SB 497 - This act modifies provisions relating to special purpose districts.
DISSOLUTION OF SPECIAL PURPOSE DISTRICTS - 67.950 & 67.955
Current law provides that a special purpose district may be dissolved upon a majority vote of the district. The election may be called upon the filing of a petition signed by at least 8 percent of the voters of the district or upon the motion of a majority of the members of the governing body.
This act requires the petition to be filed with the clerk of the circuit court of the county in which the district is located or, if the district is in more than one county, the circuit court clerk of the county having the largest acreage within the district. It also requires additional information to be included with the petition, including a description of the boundaries, an allegation that the operation of the district is not in the best interests of the inhabitants of the district, and a detailed plan for the payment of the district's debt. The petitioners must also pay $50.
Under this act, if the governing board of the district determines the dissolution is not in the public interest, the district must oppose the petition.
This act provides a hearing process for the petition of dissolution and contains notice requirements.
The district and voters and landowners of the district may file exceptions to the dissolution no less than five days before the hearing date. The court consider the exceptions and evidence in support of the petition. Unless the petitioners prove that all debts of the district can be paid in full upon dissolution, the petition must be dismissed.

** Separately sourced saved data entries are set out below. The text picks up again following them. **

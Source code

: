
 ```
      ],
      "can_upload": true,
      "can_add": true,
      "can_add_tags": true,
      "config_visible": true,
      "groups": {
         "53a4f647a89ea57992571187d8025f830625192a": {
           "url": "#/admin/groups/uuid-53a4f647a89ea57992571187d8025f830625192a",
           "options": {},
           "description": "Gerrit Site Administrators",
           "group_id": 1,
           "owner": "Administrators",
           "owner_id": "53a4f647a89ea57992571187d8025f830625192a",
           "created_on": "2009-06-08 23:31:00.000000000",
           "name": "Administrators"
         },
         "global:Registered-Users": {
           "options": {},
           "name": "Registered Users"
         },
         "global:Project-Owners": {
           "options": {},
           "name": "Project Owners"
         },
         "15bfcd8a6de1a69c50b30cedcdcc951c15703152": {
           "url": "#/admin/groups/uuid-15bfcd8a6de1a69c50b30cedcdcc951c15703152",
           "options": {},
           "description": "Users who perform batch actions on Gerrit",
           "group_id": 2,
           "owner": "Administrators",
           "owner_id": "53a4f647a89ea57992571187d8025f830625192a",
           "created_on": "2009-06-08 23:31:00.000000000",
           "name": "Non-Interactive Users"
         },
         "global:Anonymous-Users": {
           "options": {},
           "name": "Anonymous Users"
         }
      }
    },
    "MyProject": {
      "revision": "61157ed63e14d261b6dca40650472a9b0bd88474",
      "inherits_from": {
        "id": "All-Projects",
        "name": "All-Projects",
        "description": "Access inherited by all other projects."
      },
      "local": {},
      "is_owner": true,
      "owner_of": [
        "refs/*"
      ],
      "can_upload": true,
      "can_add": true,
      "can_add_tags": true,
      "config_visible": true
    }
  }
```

If the court finds it not in the public interest to dissolve the district, the court must dismiss the petition. If the court finds it is in the public interest, the court must enter a decree providing for the submission of the question of dissolution to the voters.
If the voters approve the question by a majority, then the court must order the district dissolved. The court must provide for the disposition of the district's property.
This provision is similar to a provision of HCS/SCS/SB 245 (2015), HCS/SCS/SB 326 (2015), and HCS/HB 1154 (2015).
WATER SERVICE - 393.015
Currently, any sewer provider may contract with a water corporation to terminate water service to any customer premises for nonpayment of a sewer bill. Under this act, a sewer provider may also contract with any municipal water service or water district for termination of water service for nonpayment of a sewer bill.
This provision is identical to HB 824 (2015).
FINDING OF AFFORDABILITY - 644.145
Currently, the Department of Natural Resources is required to perform a finding of affordability when issuing permits under the Missouri Clean Water Law for discharges from certain publicly owned treatment works. This act also requires that such finding of affordability be performed when issuing permits for discharges from water or sewer treatment works.
Currently, the definitions of "affordability" and "finding of affordability" are measured by whether an individual customer or household with an income equal to the lower of the median household income can pay the utility bill without undue hardship. Under this act, the measurement would be whether such household with an income equal to or lower than the median household income can pay such bill without hardship and without making unreasonable sacrifices in the individual or household's lifestyle.
This provision is identical to a provision of the truly agreed to and finally passed SS/HB 92 (2015), HCS/SS/SB 476 (2015), and HCS/HB 1058 (2015).
COMMUNITY IMPROVEMENT DISTRICT VOTES - SECTION 1
This act provides that no person shall cast more than one ballot in any election for the board of directors of a community improvement district.